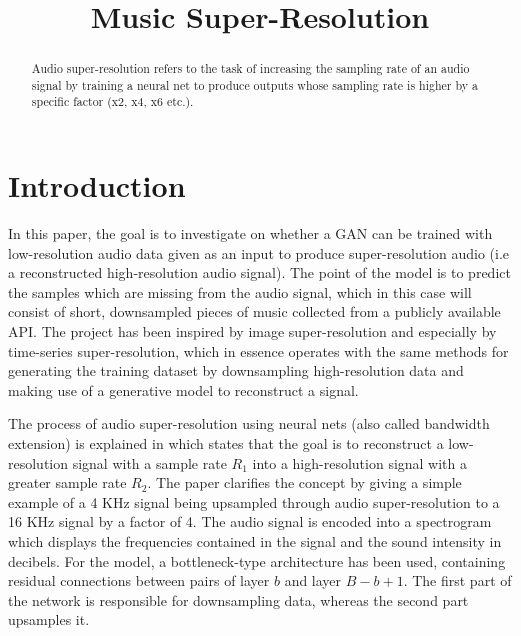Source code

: \documentclass[conference]{IEEEtran}
\begin{document}
\title{Music Super-Resolution\\
}

\author{
}

\maketitle

\begin{abstract}
Audio super-resolution refers to the task of increasing the sampling rate of an audio signal by training a neural net to produce outputs whose sampling rate is higher by a specific factor (x2, x4, x6 etc.).
\end{abstract}

\section{Introduction}
	In this paper, the goal is to investigate on whether a GAN can be trained with low-resolution audio data given as an input to produce super-resolution audio (i.e a reconstructed high-resolution audio signal). The point of the model is to predict the samples which are missing from the audio signal, which in this case will consist of short, downsampled pieces of music collected from a publicly available API. The project has been inspired by image super-resolution and especially by time-series super-resolution, which in essence operates with the same methods for generating the training dataset by downsampling high-resolution data and making use of a generative model to reconstruct a signal. 

	The process of audio super-resolution using neural nets (also called bandwidth extension) is explained in \textcite{kuleshov2017audio} which states that the goal is to reconstruct a low-resolution signal with a sample rate $ R_{1} $ into a high-resolution signal with a greater sample rate $ R_{2} $. The paper clarifies the concept by giving a simple example of a 4 KHz signal being upsampled through audio super-resolution to a 16 KHz signal by a factor of 4. The audio signal is encoded into a spectrogram which displays the frequencies contained in the signal and the sound intensity in decibels. For the model, a bottleneck-type architecture has been used, containing residual connections between pairs of layer $ b $ and layer $ B - b + 1 $. The first part of the network is responsible for downsampling data, whereas the second part upsamples it.
		
\printbibliography
\vspace{12pt}
\end{document}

################

- **PROBLEM**: All lines above containing the string "with": copy each one.

- **EXPECTED ANSWER**:
	In this paper, the goal is to investigate on whether a GAN can be trained with low-resolution audio data given as an input to produce super-resolution audio (i.e a reconstructed high-resolution audio signal). The point of the model is to predict the samples which are missing from the audio signal, which in this case will consist of short, downsampled pieces of music collected from a publicly available API. The project has been inspired by image super-resolution and especially by time-series super-resolution, which in essence operates with the same methods for generating the training dataset by downsampling high-resolution data and making use of a generative model to reconstruct a signal. 
	The process of audio super-resolution using neural nets (also called bandwidth extension) is explained in \textcite{kuleshov2017audio} which states that the goal is to reconstruct a low-resolution signal with a sample rate $ R_{1} $ into a high-resolution signal with a greater sample rate $ R_{2} $. The paper clarifies the concept by giving a simple example of a 4 KHz signal being upsampled through audio super-resolution to a 16 KHz signal by a factor of 4. The audio signal is encoded into a spectrogram which displays the frequencies contained in the signal and the sound intensity in decibels. For the model, a bottleneck-type architecture has been used, containing residual connections between pairs of layer $ b $ and layer $ B - b + 1 $. The first part of the network is responsible for downsampling data, whereas the second part upsamples it.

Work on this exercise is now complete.